● **TASK TO CARRY OUT**
Go to the line below that has "Tuesday - Dr Hill", print it and each line after it exactly, and stop after the line that has "hin durchblicken ließ."; leave out pictures.

(Items from a data source)
++++
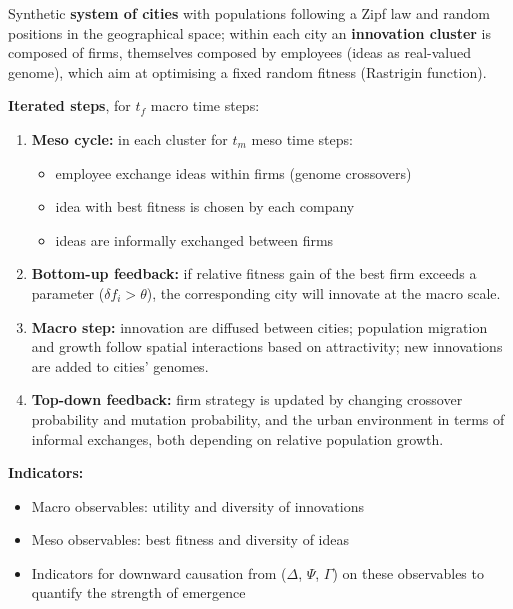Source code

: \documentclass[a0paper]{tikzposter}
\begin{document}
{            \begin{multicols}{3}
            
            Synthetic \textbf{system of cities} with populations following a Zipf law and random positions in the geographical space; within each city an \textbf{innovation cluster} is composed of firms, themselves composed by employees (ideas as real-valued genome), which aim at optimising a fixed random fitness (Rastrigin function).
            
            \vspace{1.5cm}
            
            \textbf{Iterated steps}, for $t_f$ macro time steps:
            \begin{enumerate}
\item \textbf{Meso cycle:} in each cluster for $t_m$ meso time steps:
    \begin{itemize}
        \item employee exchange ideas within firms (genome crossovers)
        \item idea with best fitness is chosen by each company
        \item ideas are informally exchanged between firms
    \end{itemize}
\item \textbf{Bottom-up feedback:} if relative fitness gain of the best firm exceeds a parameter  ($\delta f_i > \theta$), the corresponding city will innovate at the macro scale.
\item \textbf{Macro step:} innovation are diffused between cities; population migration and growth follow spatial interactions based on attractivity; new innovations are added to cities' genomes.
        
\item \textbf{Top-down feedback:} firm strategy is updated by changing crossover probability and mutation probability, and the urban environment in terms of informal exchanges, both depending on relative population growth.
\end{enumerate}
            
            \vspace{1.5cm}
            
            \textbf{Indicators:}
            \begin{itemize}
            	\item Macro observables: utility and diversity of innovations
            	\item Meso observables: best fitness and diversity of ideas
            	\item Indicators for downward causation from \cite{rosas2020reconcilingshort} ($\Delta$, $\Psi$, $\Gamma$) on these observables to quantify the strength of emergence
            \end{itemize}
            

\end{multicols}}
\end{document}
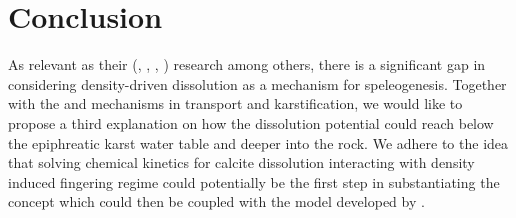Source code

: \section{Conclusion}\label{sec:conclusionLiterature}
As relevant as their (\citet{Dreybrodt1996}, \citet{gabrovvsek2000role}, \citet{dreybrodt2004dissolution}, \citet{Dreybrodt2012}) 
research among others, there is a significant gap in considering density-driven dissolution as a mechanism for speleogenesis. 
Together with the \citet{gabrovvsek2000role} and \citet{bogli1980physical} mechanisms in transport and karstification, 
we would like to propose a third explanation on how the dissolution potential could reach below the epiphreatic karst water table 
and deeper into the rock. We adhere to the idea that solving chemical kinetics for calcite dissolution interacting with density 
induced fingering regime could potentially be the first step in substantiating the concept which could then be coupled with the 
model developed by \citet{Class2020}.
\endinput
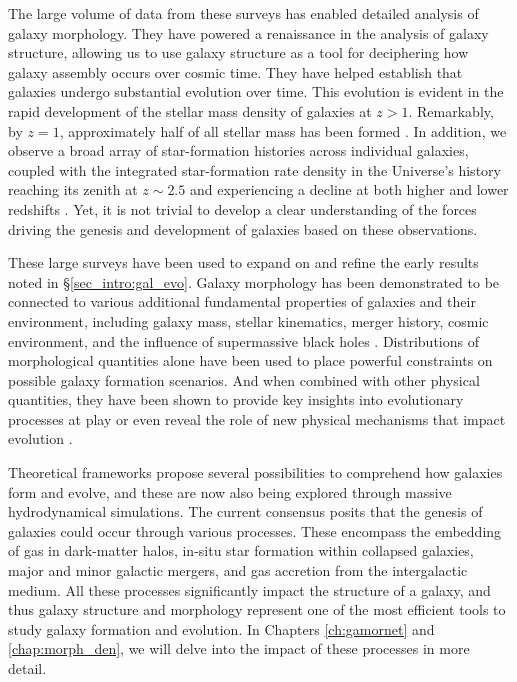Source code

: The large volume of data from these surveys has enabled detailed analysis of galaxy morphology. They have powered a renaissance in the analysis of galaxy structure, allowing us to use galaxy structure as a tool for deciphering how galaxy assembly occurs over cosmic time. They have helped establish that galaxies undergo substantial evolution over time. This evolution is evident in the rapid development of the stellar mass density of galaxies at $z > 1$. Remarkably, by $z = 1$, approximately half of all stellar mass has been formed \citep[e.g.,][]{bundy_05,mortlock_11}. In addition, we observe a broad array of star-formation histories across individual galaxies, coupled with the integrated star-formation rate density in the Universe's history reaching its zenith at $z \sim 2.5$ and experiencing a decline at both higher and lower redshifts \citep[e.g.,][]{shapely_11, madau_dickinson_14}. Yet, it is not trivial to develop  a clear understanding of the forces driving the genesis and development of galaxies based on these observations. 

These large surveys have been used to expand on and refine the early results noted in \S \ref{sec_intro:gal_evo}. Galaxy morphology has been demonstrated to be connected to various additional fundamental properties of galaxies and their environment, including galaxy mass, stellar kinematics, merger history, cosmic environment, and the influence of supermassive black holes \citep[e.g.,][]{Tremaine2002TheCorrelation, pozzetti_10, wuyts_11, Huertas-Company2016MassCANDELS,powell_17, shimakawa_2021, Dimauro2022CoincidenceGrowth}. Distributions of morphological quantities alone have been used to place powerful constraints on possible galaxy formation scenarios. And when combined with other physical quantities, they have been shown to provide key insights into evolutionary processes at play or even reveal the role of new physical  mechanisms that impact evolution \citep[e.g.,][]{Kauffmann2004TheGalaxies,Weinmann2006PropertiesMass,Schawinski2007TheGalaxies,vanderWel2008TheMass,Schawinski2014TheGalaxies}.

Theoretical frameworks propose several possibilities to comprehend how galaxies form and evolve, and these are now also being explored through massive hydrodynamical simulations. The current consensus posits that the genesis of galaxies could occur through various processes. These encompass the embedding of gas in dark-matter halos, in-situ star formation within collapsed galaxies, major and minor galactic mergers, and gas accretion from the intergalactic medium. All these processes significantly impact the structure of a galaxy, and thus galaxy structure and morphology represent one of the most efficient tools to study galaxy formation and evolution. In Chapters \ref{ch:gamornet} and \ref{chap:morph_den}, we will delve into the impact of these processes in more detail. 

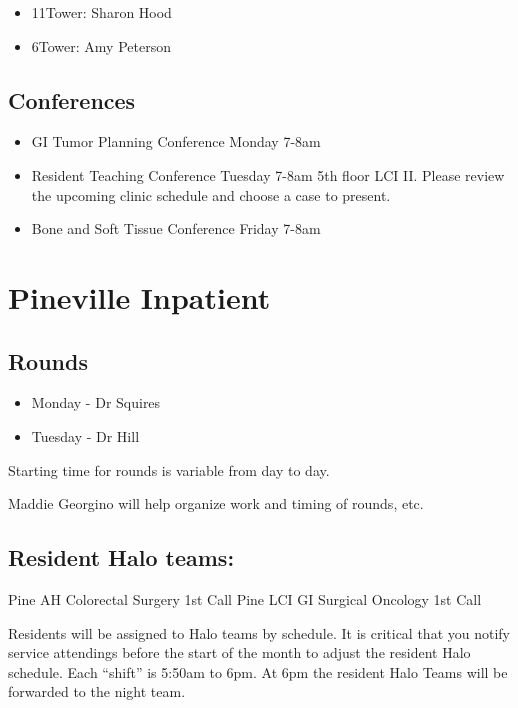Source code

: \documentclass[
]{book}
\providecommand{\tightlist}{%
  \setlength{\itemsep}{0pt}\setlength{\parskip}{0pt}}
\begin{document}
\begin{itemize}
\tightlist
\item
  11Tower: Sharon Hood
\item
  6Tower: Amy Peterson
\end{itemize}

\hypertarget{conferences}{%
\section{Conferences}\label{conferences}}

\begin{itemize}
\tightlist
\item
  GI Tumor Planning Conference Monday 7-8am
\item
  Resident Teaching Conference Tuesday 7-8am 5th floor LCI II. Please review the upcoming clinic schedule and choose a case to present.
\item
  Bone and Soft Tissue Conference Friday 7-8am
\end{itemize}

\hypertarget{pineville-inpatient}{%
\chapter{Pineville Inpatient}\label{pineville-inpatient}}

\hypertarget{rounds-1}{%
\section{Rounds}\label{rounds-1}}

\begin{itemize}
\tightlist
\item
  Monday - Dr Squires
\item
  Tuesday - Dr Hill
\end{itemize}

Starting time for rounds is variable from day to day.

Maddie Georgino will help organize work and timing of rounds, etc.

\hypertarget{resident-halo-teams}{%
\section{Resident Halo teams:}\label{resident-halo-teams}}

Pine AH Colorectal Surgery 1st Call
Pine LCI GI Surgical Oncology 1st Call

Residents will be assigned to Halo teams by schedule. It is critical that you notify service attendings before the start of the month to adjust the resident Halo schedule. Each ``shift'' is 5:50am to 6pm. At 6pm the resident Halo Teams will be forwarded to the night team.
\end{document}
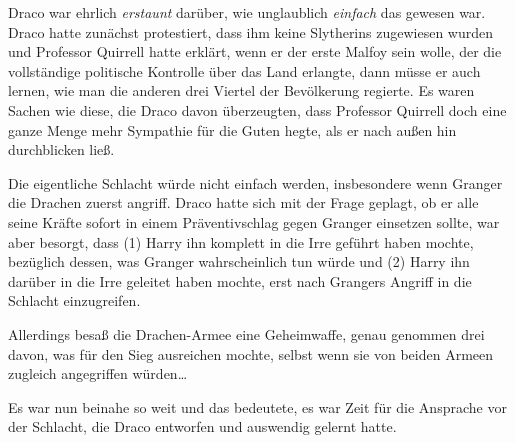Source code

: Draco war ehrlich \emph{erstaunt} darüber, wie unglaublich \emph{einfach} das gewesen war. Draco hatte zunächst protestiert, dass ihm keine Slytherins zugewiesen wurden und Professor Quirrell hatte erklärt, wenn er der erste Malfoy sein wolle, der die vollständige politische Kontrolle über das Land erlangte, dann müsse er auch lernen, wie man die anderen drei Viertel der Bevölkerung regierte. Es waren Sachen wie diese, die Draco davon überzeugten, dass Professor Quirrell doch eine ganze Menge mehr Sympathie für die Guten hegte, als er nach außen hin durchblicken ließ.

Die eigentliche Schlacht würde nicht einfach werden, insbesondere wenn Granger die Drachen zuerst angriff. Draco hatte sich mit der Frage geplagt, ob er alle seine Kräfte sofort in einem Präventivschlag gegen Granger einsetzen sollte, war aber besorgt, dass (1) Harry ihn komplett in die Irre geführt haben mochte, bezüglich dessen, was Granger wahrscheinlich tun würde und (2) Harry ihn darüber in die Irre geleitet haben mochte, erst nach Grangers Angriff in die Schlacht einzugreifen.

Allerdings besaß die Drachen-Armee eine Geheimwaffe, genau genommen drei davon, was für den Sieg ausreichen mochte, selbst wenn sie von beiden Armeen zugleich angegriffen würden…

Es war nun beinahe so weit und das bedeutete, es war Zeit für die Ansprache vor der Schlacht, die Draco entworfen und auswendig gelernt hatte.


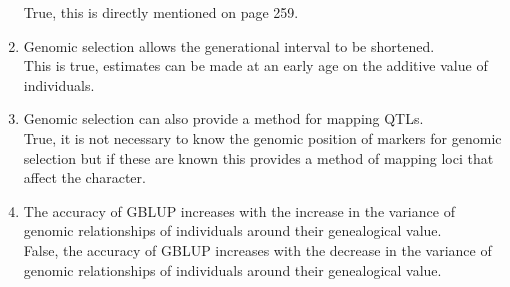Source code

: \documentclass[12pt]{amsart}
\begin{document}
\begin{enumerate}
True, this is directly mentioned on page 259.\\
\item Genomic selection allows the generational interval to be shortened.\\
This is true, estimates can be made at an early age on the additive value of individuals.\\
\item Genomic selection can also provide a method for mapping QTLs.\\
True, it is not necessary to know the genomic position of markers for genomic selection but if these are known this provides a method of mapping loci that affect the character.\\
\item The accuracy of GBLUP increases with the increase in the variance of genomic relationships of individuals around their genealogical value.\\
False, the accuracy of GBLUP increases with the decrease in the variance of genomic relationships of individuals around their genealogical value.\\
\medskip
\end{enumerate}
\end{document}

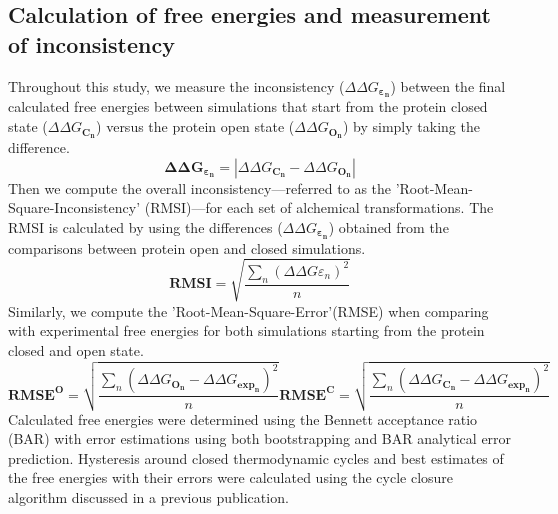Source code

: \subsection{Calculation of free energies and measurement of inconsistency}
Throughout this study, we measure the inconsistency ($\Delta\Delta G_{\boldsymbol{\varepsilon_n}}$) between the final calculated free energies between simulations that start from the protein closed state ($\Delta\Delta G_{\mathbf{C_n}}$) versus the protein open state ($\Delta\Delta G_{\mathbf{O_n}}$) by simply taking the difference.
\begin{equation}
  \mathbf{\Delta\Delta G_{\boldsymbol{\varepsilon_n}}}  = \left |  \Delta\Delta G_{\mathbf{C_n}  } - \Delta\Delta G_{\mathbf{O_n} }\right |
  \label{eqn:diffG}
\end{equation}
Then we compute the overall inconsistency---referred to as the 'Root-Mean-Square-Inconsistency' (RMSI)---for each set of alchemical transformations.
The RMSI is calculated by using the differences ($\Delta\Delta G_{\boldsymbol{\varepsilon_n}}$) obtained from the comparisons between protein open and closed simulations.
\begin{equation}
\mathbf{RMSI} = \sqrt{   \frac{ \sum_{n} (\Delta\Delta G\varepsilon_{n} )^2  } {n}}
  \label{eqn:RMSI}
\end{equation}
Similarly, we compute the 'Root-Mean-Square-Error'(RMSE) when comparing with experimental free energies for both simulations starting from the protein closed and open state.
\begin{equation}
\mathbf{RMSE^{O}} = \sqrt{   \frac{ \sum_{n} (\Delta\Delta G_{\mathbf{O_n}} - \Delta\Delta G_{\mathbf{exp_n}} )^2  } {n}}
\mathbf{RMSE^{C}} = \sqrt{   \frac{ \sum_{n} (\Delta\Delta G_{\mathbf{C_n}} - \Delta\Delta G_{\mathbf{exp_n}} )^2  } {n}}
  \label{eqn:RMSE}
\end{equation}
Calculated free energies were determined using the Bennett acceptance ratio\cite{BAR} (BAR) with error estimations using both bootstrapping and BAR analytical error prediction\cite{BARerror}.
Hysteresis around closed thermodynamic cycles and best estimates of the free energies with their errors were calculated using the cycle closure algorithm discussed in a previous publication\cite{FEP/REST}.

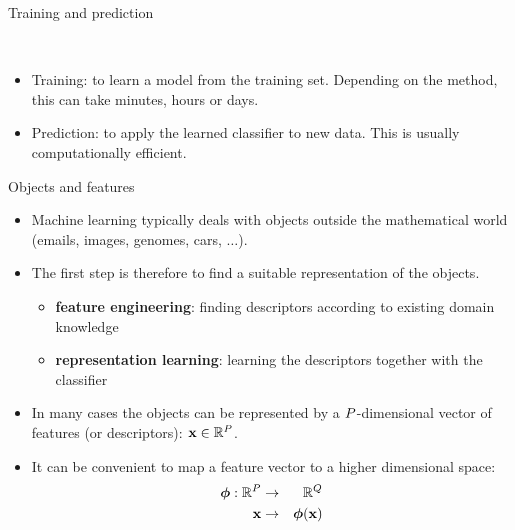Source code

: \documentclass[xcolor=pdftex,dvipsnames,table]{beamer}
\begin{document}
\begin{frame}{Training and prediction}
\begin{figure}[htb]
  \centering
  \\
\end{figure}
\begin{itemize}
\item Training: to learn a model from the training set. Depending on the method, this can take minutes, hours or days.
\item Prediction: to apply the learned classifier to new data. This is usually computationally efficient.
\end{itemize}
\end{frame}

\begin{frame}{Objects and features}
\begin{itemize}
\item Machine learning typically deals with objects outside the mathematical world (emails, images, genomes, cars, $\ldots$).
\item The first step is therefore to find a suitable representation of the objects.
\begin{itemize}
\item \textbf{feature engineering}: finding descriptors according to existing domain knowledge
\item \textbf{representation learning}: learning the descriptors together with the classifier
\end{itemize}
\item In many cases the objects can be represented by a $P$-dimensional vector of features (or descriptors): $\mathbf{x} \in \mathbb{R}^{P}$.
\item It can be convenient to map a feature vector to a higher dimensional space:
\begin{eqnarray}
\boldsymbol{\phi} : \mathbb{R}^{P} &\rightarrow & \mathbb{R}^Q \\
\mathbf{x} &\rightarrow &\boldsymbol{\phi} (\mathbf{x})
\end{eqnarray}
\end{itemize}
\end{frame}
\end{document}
++++
● **RESPONSE AREA**
  Tuesday - Dr Hill
\end{itemize}

Starting time for rounds is variable from day to day.

Maddie Georgino will help organize work and timing of rounds, etc.

\hypertarget{resident-halo-teams}{%
\section{Resident Halo teams:}\label{resident-halo-teams}}

Pine AH Colorectal Surgery 1st Call
Pine LCI GI Surgical Oncology 1st Call

Residents will be assigned to Halo teams by schedule. It is critical that you notify service attendings before the start of the month to adjust the resident Halo schedule. Each ``shift'' is 5:50am to 6pm. At 6pm the resident Halo Teams will be forwarded to the night team.
\end{document}
Source code

: Draco war ehrlich \emph{erstaunt} darüber, wie unglaublich \emph{einfach} das gewesen war. Draco hatte zunächst protestiert, dass ihm keine Slytherins zugewiesen wurden und Professor Quirrell hatte erklärt, wenn er der erste Malfoy sein wolle, der die vollständige politische Kontrolle über das Land erlangte, dann müsse er auch lernen, wie man die anderen drei Viertel der Bevölkerung regierte. Es waren Sachen wie diese, die Draco davon überzeugten, dass Professor Quirrell doch eine ganze Menge mehr Sympathie für die Guten hegte, als er nach außen hin durchblicken ließ.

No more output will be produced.